═══ Dataset ═══

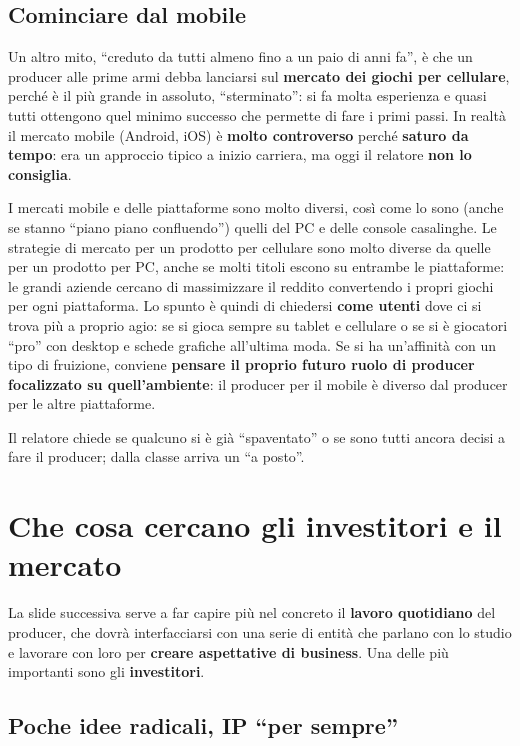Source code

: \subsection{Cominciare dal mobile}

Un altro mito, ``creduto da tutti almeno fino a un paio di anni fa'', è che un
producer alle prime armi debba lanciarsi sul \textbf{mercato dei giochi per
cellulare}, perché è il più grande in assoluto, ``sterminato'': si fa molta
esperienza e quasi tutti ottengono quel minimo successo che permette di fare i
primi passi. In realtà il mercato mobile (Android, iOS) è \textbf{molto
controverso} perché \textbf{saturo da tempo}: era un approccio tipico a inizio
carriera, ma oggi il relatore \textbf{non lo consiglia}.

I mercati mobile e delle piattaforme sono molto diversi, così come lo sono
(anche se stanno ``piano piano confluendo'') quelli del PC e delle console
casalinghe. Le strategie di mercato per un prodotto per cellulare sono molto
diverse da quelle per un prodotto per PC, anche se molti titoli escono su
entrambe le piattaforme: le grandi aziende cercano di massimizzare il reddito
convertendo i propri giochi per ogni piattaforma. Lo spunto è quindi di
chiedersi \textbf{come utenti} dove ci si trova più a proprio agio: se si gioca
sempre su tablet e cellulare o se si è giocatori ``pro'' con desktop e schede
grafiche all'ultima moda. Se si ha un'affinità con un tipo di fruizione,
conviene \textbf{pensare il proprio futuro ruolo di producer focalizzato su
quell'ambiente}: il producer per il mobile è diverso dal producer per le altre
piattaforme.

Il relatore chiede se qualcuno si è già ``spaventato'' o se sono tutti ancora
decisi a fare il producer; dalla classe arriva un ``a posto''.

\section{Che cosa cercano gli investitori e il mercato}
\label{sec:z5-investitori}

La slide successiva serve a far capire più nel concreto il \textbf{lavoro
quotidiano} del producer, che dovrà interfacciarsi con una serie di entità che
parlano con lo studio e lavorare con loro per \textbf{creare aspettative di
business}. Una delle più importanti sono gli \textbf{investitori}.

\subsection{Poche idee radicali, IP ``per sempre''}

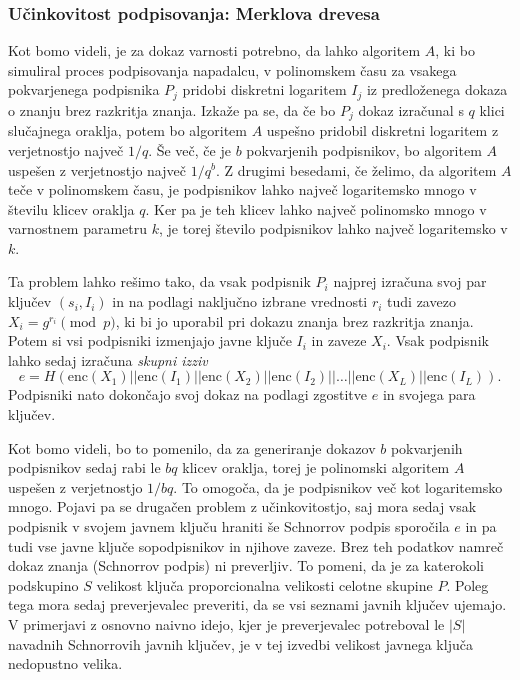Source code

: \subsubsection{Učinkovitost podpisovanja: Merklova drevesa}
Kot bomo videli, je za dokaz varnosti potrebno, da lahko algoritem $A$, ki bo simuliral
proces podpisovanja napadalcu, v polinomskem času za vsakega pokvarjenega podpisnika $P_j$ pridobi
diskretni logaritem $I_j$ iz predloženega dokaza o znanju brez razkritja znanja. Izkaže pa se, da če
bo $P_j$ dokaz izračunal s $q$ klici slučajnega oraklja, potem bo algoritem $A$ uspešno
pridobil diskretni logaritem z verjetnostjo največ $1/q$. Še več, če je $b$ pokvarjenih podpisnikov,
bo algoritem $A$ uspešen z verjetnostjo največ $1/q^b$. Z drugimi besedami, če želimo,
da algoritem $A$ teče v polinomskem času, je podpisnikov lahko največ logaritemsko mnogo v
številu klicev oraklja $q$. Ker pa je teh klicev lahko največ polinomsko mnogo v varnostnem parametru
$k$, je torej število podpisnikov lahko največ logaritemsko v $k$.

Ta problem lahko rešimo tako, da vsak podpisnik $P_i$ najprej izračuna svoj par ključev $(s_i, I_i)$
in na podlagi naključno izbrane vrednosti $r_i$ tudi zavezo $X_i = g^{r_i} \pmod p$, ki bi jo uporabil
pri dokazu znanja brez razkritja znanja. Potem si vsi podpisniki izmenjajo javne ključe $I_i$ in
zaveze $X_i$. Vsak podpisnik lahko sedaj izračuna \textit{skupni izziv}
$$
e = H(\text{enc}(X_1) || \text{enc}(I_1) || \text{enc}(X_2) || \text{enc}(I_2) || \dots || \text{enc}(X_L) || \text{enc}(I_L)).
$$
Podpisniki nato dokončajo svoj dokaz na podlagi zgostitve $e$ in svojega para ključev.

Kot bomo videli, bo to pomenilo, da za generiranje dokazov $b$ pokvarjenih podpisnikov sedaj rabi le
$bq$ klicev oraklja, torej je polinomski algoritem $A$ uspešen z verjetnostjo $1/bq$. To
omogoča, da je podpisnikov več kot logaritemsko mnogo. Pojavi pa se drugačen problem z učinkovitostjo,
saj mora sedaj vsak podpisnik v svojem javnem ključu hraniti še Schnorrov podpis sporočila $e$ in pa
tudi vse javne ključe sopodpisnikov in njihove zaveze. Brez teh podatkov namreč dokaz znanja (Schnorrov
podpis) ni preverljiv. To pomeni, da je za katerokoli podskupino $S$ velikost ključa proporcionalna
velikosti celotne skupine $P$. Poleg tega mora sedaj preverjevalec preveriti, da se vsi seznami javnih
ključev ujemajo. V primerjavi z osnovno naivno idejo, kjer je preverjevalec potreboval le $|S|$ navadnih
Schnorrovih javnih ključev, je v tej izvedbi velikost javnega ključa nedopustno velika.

═══

Directions:
Please state how many lines hold the string "mobile" in the listing above, giving the figure alone.

Written solution:
4